WHAT YOU WILL DO
Look through the data for the string "name". Copy every line where it is found.

Items listed in a dataset:
──────────────────────────────

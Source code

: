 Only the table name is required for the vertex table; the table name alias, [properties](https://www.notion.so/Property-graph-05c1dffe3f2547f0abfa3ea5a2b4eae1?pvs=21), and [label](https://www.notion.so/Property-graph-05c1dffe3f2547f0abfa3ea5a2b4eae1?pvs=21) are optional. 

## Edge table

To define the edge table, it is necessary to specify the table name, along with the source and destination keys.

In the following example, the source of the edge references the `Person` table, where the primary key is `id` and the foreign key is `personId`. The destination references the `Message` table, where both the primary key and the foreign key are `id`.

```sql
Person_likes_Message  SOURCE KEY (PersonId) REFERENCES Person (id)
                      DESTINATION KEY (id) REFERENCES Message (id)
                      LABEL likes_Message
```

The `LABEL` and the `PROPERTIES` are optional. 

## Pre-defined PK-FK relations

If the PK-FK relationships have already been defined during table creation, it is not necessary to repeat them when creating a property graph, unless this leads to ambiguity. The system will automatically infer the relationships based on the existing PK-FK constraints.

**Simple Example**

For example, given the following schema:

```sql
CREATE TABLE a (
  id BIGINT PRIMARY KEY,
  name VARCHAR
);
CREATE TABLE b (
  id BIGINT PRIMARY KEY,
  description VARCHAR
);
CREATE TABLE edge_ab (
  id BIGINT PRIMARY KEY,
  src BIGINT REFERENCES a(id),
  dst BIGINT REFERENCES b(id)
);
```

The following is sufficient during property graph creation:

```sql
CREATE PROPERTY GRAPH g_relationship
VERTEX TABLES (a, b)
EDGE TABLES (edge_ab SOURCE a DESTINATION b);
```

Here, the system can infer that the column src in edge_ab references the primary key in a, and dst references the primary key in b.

──────────────────────────────

RESULT OF THE TASK
: Only the table name is required for the vertex table; the table name alias, [properties](https://www.notion.so/Property-graph-05c1dffe3f2547f0abfa3ea5a2b4eae1?pvs=21), and [label](https://www.notion.so/Property-graph-05c1dffe3f2547f0abfa3ea5a2b4eae1?pvs=21) are optional. 
To define the edge table, it is necessary to specify the table name, along with the source and destination keys.
  name VARCHAR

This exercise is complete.